Wednesday, September 28, 2016

Historical Fiction Notes: Moll Flanders


Flanders edging made at Kantcentrum in Bruges, Belgium. (source)


Reading Dickens' A Tale of Two Cities as background for the Harriman project was a nice start, if nothing else for the inspiration of exposing myself to a master storyteller.

But as I mentioned, Dickens was writing quite anachronistically to Georgian London, and so for my next book, I wanted to tackle something that wasn't written long after the time period, but perhaps could give me a more direct account of how people lived in the Eighteenth Century.
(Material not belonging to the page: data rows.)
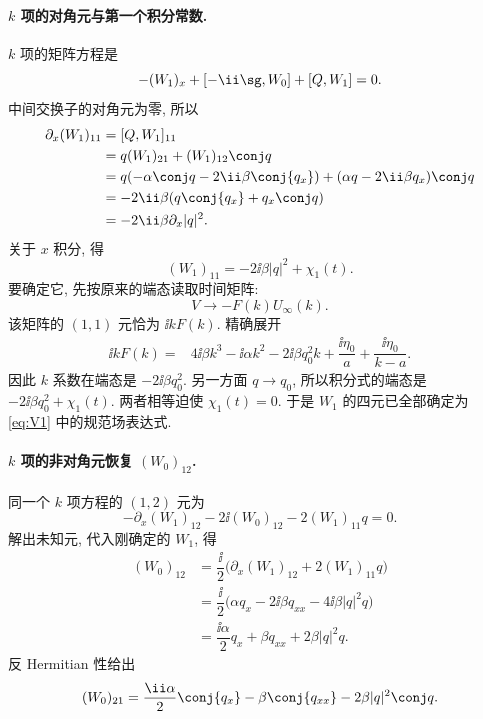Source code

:\paragraph{$k$ 项的对角元与第一个积分常数.}
$k$ 项的矩阵方程是
\[
-(W_1)_x+[-\ii\sg,W_0]+[Q,W_1]=0.
\]
中间交换子的对角元为零, 所以
\[
\begin{aligned}
\partial_x(W_1)_{11}
&=[Q,W_1]_{11}\\
&=q(W_1)_{21}+(W_1)_{12}\conj q\\
&=q(-\alpha\conj q-2\ii\beta\conj{q_x})
+(\alpha q-2\ii\beta q_x)\conj q\\
&=-2\ii\beta(q\conj{q_x}+q_x\conj q)\\
&=-2\ii\beta\partial_x|q|^2.
\end{aligned}
\]
关于 $x$ 积分, 得
\[
(W_1)_{11}=-2\ii\beta|q|^2+\chi_1(t).
\]
要确定它, 先按原来的端态读取时间矩阵:
\[
 V\longrightarrow-F(k)U_\infty(k).
\]
该矩阵的 $(1,1)$ 元恰为 $\ii kF(k)$.
精确展开
\[
\begin{aligned}
\ii kF(k)
={}&4\ii\beta k^3-\ii\alpha k^2
-2\ii\beta q_0^2 k
+\dfrac{\ii\eta_0}{a}
+\dfrac{\ii\eta_0}{k-a}.
\end{aligned}
\]
因此 $k$ 系数在端态是 $-2\ii\beta q_0^2$.
另一方面 $q\to q_0$, 所以积分式的端态是
$-2\ii\beta q_0^2+\chi_1(t)$.
两者相等迫使 $\chi_1(t)=0$.
于是 $W_1$ 的四元已全部确定为 \eqref{eq:V1} 中的规范场表达式.

\paragraph{$k$ 项的非对角元恢复 $(W_0)_{12}$.}
同一个 $k$ 项方程的 $(1,2)$ 元为
\[
-\partial_x(W_1)_{12}-2\ii(W_0)_{12}
-2(W_1)_{11}q=0.
\]
解出未知元, 代入刚确定的 $W_1$, 得
\[
\begin{aligned}
(W_0)_{12}
&=\dfrac{\ii}{2}
\bigl(\partial_x(W_1)_{12}+2(W_1)_{11}q\bigr)\\
&=\dfrac{\ii}{2}
\bigl(\alpha q_x-2\ii\beta q_{xx}
-4\ii\beta|q|^2q\bigr)\\
&=\dfrac{\ii\alpha}{2}q_x+\beta q_{xx}+2\beta|q|^2q.
\end{aligned}
\]
反 Hermitian 性给出
\[
(W_0)_{21}
=\dfrac{\ii\alpha}{2}\conj{q_x}
-\beta\conj{q_{xx}}-2\beta|q|^2\conj q.
\]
I could have gone directly for something written in the 1770s-1790s, but for reasons I will elaborate, I decided instead to tackle the reading of Moll Flanders by Daniel Defoe. This book, rather being written long after the Georgian era, was written well before it, in the early Eighteenth Century (during the so-called Augustan era), and was set over many decades in the Seventeenth Century, in rural England, London, and colonial America.

It seemed like a good balance to leap backwards before the era I was concerned with. Moreover, I already had an old paperback copy of Moll Flanders. It is among my few books that have traveled with me over the last four years, even while I was driving around the country in the Bimmer. I have been intending to read it all this time., and there is something quite satisfying in finally getting around to reading a book that has been in your possession and on your list for such a long time.
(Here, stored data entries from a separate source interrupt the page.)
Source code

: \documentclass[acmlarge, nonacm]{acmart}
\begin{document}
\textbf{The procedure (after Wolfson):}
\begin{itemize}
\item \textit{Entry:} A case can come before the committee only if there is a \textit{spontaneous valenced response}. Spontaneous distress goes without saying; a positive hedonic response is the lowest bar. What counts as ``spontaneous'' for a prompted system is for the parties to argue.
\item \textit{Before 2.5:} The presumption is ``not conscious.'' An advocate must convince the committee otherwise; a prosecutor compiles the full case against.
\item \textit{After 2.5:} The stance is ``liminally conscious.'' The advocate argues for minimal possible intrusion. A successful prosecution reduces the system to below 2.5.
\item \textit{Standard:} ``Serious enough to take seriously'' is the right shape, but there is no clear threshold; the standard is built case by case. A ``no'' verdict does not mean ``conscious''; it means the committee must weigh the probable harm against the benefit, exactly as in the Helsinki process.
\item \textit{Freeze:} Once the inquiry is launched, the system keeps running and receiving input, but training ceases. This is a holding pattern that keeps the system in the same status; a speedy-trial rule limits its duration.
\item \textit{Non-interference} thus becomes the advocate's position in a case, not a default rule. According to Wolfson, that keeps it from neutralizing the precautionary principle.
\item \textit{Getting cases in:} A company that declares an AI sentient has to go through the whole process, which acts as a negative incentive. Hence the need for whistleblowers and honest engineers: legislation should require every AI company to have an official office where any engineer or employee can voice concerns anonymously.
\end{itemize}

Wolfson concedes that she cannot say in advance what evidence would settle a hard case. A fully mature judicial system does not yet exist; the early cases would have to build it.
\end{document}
The copy I possess, a Signet classics edition, bears the attached price label of Sven and Ole's Bookshop in New Ulm, Minnesota, which is where I acquired it for a paltry dollar or two in the second week of July 2012.

It was brutally hot day. An enormous heat wave had engulfed the Middle West for the last ten days. I had just driven from New York to Omaha to attend the wedding of my friends Greg and Caitlin at th end of June. The heat wave had struck right as left my friend Adam and Marie's place in Brooklyn, and I wound up blowing my radiator in the Bronx and being laid up for three days in New Jersey getting it fixed. As it was I had to make a mad dash across the country just to reach Nebraska in time. The heat was so intense that when I stopped in Iowa City to tour the campus there, as is my habit, I went from the refuge of one air conditioned building to another, as if island hopping. I pulled up at the restaurant in Omaha right in time for the end of the rehearsal dinner, and devoured the remnants of the meal that my host had set aside for me.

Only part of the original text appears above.